Dell & EMC in HPC – The Journey so far and the Road Ahead

dellemcIn this video from the 2016 HPC User Forum in Austin, Ed Turkel from Dell Technologies presents: High Performance Computing – Powering Innovation with Dell Systems.

“This week, Dell Technologies announced completion of the acquisition of EMC Corporation, creating a unique family of businesses that provides the essential infrastructure for organizations to build their digital future, transform IT and protect their most important asset, information. This combination creates a $74 billion market leader with an expansive technology portfolio that solves complex problems for customers in the industry’s fast-growing areas of hybrid cloud, software-defined data center, converged infrastructure, platform-as-a-service, data analytics, mobility and cybersecurity.”
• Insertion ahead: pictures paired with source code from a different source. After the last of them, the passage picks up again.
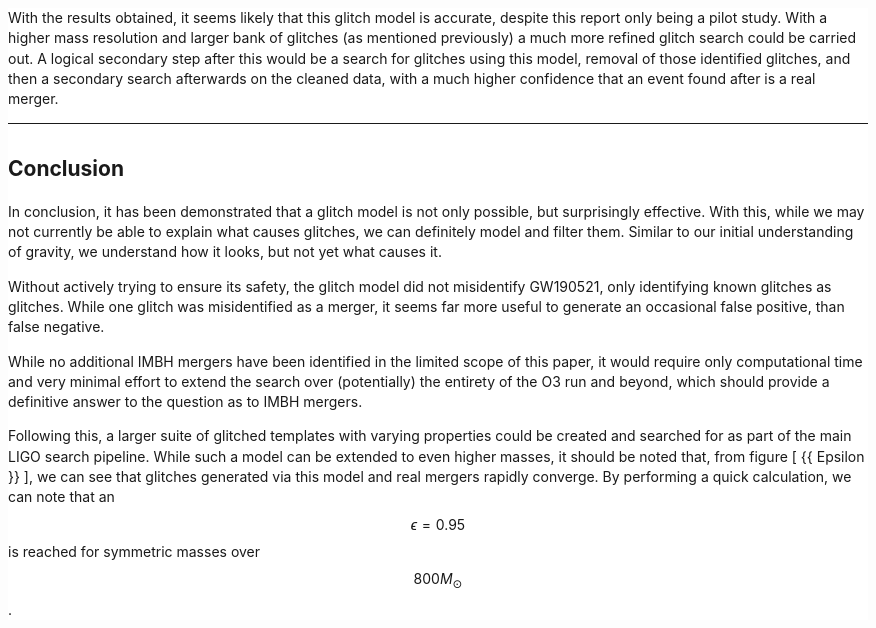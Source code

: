With the results obtained, it seems likely that this glitch model is accurate, despite this report only being a pilot study. With a higher mass resolution and larger bank of glitches (as mentioned previously) a much more refined glitch search could be carried out. A logical secondary step after this would be a search for glitches using this model, removal of those identified glitches, and then a secondary search afterwards on the cleaned data, with a much higher confidence that an event found after is a real merger.

***

## Conclusion

In conclusion, it has been demonstrated that a glitch model is not only possible, but surprisingly effective. With this, while we may not currently be able to explain what causes glitches, we can definitely model and filter them. Similar to our initial understanding of gravity, we understand how it looks, but not yet what causes it.

Without actively trying to ensure its safety, the glitch model did not misidentify GW190521, only identifying known glitches as glitches. While one glitch was misidentified as a merger, it seems far more useful to generate an occasional false positive, than false negative.

While no additional IMBH mergers have been identified in the limited scope of this paper, it would require only computational time and very minimal effort to extend the search over (potentially) the entirety of the O3 run and beyond, which should provide a definitive answer to the question as to IMBH mergers.

Following this, a larger suite of glitched templates with varying properties could be created and searched for as part of the main LIGO search pipeline. While such a model can be extended to even higher masses, it should be noted that, from figure <fig>[ {{ Epsilon }} ]</fig>, we can see that glitches generated via this model and real mergers rapidly converge. By performing a quick calculation, we can note that an $$ \epsilon = 0.95 $$ is reached for symmetric masses over $$ 800 M_\odot $$.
In this video from the 2016 HPC User Forum in Austin, Percy Tzelnic from Dell Technologies presents: EMC in HPC – The Journey so Far and the Road Ahead with Dell.
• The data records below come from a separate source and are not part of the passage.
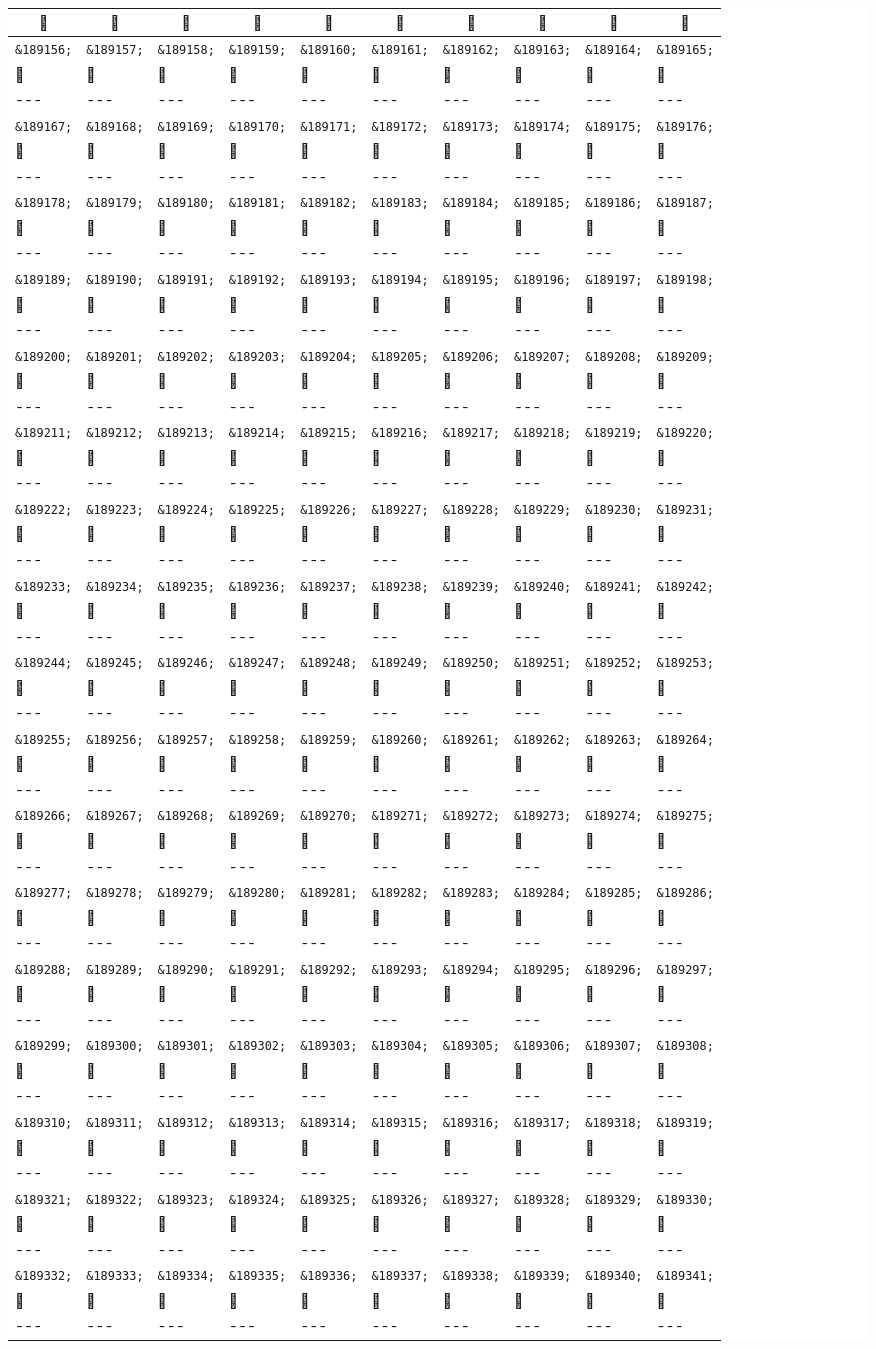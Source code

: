 | &#189156; | &#189157; | &#189158; | &#189159; | &#189160; | &#189161; | &#189162; | &#189163; | &#189164; | &#189165; | 
|  --- |  --- |  --- |  --- |  --- |  --- |  --- |  --- |  --- |  --- | 
| `&189156;` | `&189157;` | `&189158;` | `&189159;` | `&189160;` | `&189161;` | `&189162;` | `&189163;` | `&189164;` | `&189165;` | 
| &#189167; | &#189168; | &#189169; | &#189170; | &#189171; | &#189172; | &#189173; | &#189174; | &#189175; | &#189176; | 
|  --- |  --- |  --- |  --- |  --- |  --- |  --- |  --- |  --- |  --- | 
| `&189167;` | `&189168;` | `&189169;` | `&189170;` | `&189171;` | `&189172;` | `&189173;` | `&189174;` | `&189175;` | `&189176;` | 
| &#189178; | &#189179; | &#189180; | &#189181; | &#189182; | &#189183; | &#189184; | &#189185; | &#189186; | &#189187; | 
|  --- |  --- |  --- |  --- |  --- |  --- |  --- |  --- |  --- |  --- | 
| `&189178;` | `&189179;` | `&189180;` | `&189181;` | `&189182;` | `&189183;` | `&189184;` | `&189185;` | `&189186;` | `&189187;` | 
| &#189189; | &#189190; | &#189191; | &#189192; | &#189193; | &#189194; | &#189195; | &#189196; | &#189197; | &#189198; | 
|  --- |  --- |  --- |  --- |  --- |  --- |  --- |  --- |  --- |  --- | 
| `&189189;` | `&189190;` | `&189191;` | `&189192;` | `&189193;` | `&189194;` | `&189195;` | `&189196;` | `&189197;` | `&189198;` | 
| &#189200; | &#189201; | &#189202; | &#189203; | &#189204; | &#189205; | &#189206; | &#189207; | &#189208; | &#189209; | 
|  --- |  --- |  --- |  --- |  --- |  --- |  --- |  --- |  --- |  --- | 
| `&189200;` | `&189201;` | `&189202;` | `&189203;` | `&189204;` | `&189205;` | `&189206;` | `&189207;` | `&189208;` | `&189209;` | 
| &#189211; | &#189212; | &#189213; | &#189214; | &#189215; | &#189216; | &#189217; | &#189218; | &#189219; | &#189220; | 
|  --- |  --- |  --- |  --- |  --- |  --- |  --- |  --- |  --- |  --- | 
| `&189211;` | `&189212;` | `&189213;` | `&189214;` | `&189215;` | `&189216;` | `&189217;` | `&189218;` | `&189219;` | `&189220;` | 
| &#189222; | &#189223; | &#189224; | &#189225; | &#189226; | &#189227; | &#189228; | &#189229; | &#189230; | &#189231; | 
|  --- |  --- |  --- |  --- |  --- |  --- |  --- |  --- |  --- |  --- | 
| `&189222;` | `&189223;` | `&189224;` | `&189225;` | `&189226;` | `&189227;` | `&189228;` | `&189229;` | `&189230;` | `&189231;` | 
| &#189233; | &#189234; | &#189235; | &#189236; | &#189237; | &#189238; | &#189239; | &#189240; | &#189241; | &#189242; | 
|  --- |  --- |  --- |  --- |  --- |  --- |  --- |  --- |  --- |  --- | 
| `&189233;` | `&189234;` | `&189235;` | `&189236;` | `&189237;` | `&189238;` | `&189239;` | `&189240;` | `&189241;` | `&189242;` | 
| &#189244; | &#189245; | &#189246; | &#189247; | &#189248; | &#189249; | &#189250; | &#189251; | &#189252; | &#189253; | 
|  --- |  --- |  --- |  --- |  --- |  --- |  --- |  --- |  --- |  --- | 
| `&189244;` | `&189245;` | `&189246;` | `&189247;` | `&189248;` | `&189249;` | `&189250;` | `&189251;` | `&189252;` | `&189253;` | 
| &#189255; | &#189256; | &#189257; | &#189258; | &#189259; | &#189260; | &#189261; | &#189262; | &#189263; | &#189264; | 
|  --- |  --- |  --- |  --- |  --- |  --- |  --- |  --- |  --- |  --- | 
| `&189255;` | `&189256;` | `&189257;` | `&189258;` | `&189259;` | `&189260;` | `&189261;` | `&189262;` | `&189263;` | `&189264;` | 
| &#189266; | &#189267; | &#189268; | &#189269; | &#189270; | &#189271; | &#189272; | &#189273; | &#189274; | &#189275; | 
|  --- |  --- |  --- |  --- |  --- |  --- |  --- |  --- |  --- |  --- | 
| `&189266;` | `&189267;` | `&189268;` | `&189269;` | `&189270;` | `&189271;` | `&189272;` | `&189273;` | `&189274;` | `&189275;` | 
| &#189277; | &#189278; | &#189279; | &#189280; | &#189281; | &#189282; | &#189283; | &#189284; | &#189285; | &#189286; | 
|  --- |  --- |  --- |  --- |  --- |  --- |  --- |  --- |  --- |  --- | 
| `&189277;` | `&189278;` | `&189279;` | `&189280;` | `&189281;` | `&189282;` | `&189283;` | `&189284;` | `&189285;` | `&189286;` | 
| &#189288; | &#189289; | &#189290; | &#189291; | &#189292; | &#189293; | &#189294; | &#189295; | &#189296; | &#189297; | 
|  --- |  --- |  --- |  --- |  --- |  --- |  --- |  --- |  --- |  --- | 
| `&189288;` | `&189289;` | `&189290;` | `&189291;` | `&189292;` | `&189293;` | `&189294;` | `&189295;` | `&189296;` | `&189297;` | 
| &#189299; | &#189300; | &#189301; | &#189302; | &#189303; | &#189304; | &#189305; | &#189306; | &#189307; | &#189308; | 
|  --- |  --- |  --- |  --- |  --- |  --- |  --- |  --- |  --- |  --- | 
| `&189299;` | `&189300;` | `&189301;` | `&189302;` | `&189303;` | `&189304;` | `&189305;` | `&189306;` | `&189307;` | `&189308;` | 
| &#189310; | &#189311; | &#189312; | &#189313; | &#189314; | &#189315; | &#189316; | &#189317; | &#189318; | &#189319; | 
|  --- |  --- |  --- |  --- |  --- |  --- |  --- |  --- |  --- |  --- | 
| `&189310;` | `&189311;` | `&189312;` | `&189313;` | `&189314;` | `&189315;` | `&189316;` | `&189317;` | `&189318;` | `&189319;` | 
| &#189321; | &#189322; | &#189323; | &#189324; | &#189325; | &#189326; | &#189327; | &#189328; | &#189329; | &#189330; | 
|  --- |  --- |  --- |  --- |  --- |  --- |  --- |  --- |  --- |  --- | 
| `&189321;` | `&189322;` | `&189323;` | `&189324;` | `&189325;` | `&189326;` | `&189327;` | `&189328;` | `&189329;` | `&189330;` | 
| &#189332; | &#189333; | &#189334; | &#189335; | &#189336; | &#189337; | &#189338; | &#189339; | &#189340; | &#189341; | 
|  --- |  --- |  --- |  --- |  --- |  --- |  --- |  --- |  --- |  --- | 
| `&189332;` | `&189333;` | `&189334;` | `&189335;` | `&189336;` | `&189337;` | `&189338;` | `&189339;` | `&189340;` | `&189341;` | 
| &#189343; | &#189344; | &#189345; | &#189346; | &#189347; | &#189348; | &#189349; | &#189350; | &#189351; | &#189352; | 
|  --- |  --- |  --- |  --- |  --- |  --- |  --- |  --- |  --- |  --- |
HPC workloads include a wide gamut of commercial and research applications. From business applications for stock trades, fraud analysis and supply chain optimization to simulations and modeling for product development, such as automotive simulations, to research spanning a wide range of areas, including gene sequencing, drug development, weather analysis, oil and gas exploration, and product engineering and design, such as chip design. While all of these workloads crave greater bandwidth density and IOPS, combined with the lowest latency possible from the underlying storage infrastructure, different platforms are appropriate depending on specific needs. For workloads that demand extreme levels of storage performance without the need for PBs of data, DSSD D5 is the platform of choice as it delivers the highest levels of IOPS, bandwidth, latency and combines it with industry leading $/IOPS and a much smaller data center footprint. Commercial HPC and line of business applications such as oil & gas simulations, chip design, automotive simulations, genomics and bioinformatics, and financial modeling require massive scale throughput and connection scaling with minimal management overhead. These solutions require Isilon for its ability to scale to hundreds of nodes with little to no management overhead.”
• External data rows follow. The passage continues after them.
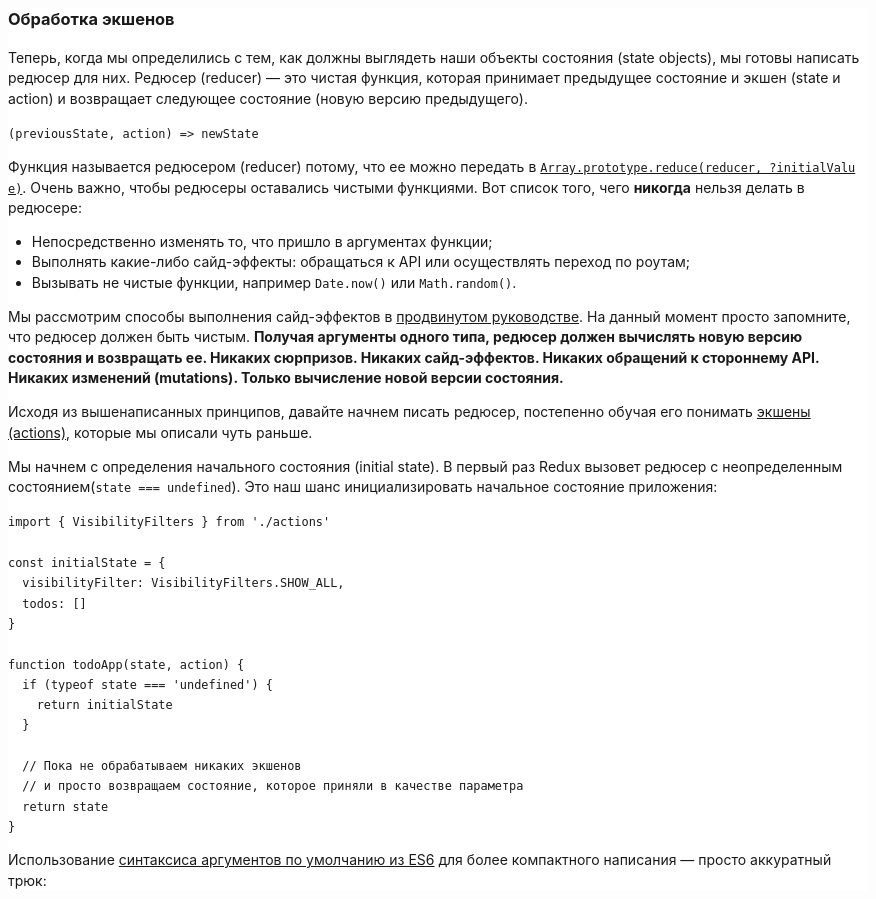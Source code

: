 ### Обработка экшенов

Теперь, когда мы определились с тем, как должны выглядеть наши объекты состояния (state objects), мы готовы написать редюсер для них. Редюсер (reducer) — это чистая функция, которая принимает предыдущее состояние и экшен (state и action) и возвращает следующее состояние (новую версию предыдущего).

```
(previousState, action) => newState
```

Функция называется редюсером (reducer) потому, что ее можно передать в [`Array.prototype.reduce(reducer, ?initialValue)`](https://developer.mozilla.org/en-US/docs/Web/JavaScript/Reference/Global_Objects/Array/Reduce). Очень важно, чтобы редюсеры оставались чистыми функциями. Вот список того, чего **никогда** нельзя делать в редюсере:

-   Непосредственно изменять то, что пришло в аргументах функции;
-   Выполнять какие-либо сайд-эффекты: обращаться к API или осуществлять переход по роутам;
-   Вызывать не чистые функции, например `Date.now()` или `Math.random()`.

Мы рассмотрим способы выполнения сайд-эффектов в [продвинутом руководстве](https://rajdee.gitbooks.io/redux-in-russian/content/docs/advanced/). На данный момент просто запомните, что редюсер должен быть чистым. **Получая аргументы одного типа, редюсер должен вычислять новую версию состояния и возвращать ее. Никаких сюрпризов. Никаких сайд-эффектов. Никаких обращений к стороннему API. Никаких изменений (mutations). Только вычисление новой версии состояния.**

Исходя из вышенаписанных принципов, давайте начнем писать редюсер, постепенно обучая его понимать [экшены (actions)](https://rajdee.gitbooks.io/redux-in-russian/content/docs/basics/Actions.html), которые мы описали чуть раньше.

Мы начнем с определения начального состояния (initial state). В первый раз Redux вызовет редюсер с неопределенным состоянием(`state === undefined`). Это наш шанс инициализировать начальное состояние приложения:

```
import { VisibilityFilters } from './actions'

const initialState = {
  visibilityFilter: VisibilityFilters.SHOW_ALL,
  todos: []
}

function todoApp(state, action) {
  if (typeof state === 'undefined') {
    return initialState
  }

  // Пока не обрабатываем никаких экшенов
  // и просто возвращаем состояние, которое приняли в качестве параметра
  return state
}
```

Использование [синтаксиса аргументов по умолчанию из ES6](https://developer.mozilla.org/ru/docs/Web/JavaScript/Reference/Functions/Default_parameters) для более компактного написания — просто аккуратный трюк:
Percy Tzelnic is Senior Vice President of Engineering for the Unified Storage Division. He is currently in charge of the cross-divisional Fast Data Initiative. Since 1994, Dr. Tzelnic founded and managed Network Attached Storage at EMC as an internal start-up, introducing new product lines for EMC in the Network Storage market. He led the design and development of several Network Attached Storage systems based on Intel platforms including Celerra File Server, Celerra Media Server, and Backup and Archival Server. He spearheaded market development and revenue growth to the point where NAS sales reached over $1.5 billion annual revenue and positioned EMC as the market share leader in the NAS market. Before joining EMC, Dr. Tzelnic managed the Network Advanced Development Group at Digital Equipment Corporation between 1989 and 1994. Prior to that, he served as Director of Software Engineering at Bytex and Director of VS Operating System Development at Wang Laboratories. He also taught Computer Science at universities in the U.S. and Israel.

In related news, Dell Technologies will host the Dell HPC Community Meeting on Nov. 12 in Salt Lake City.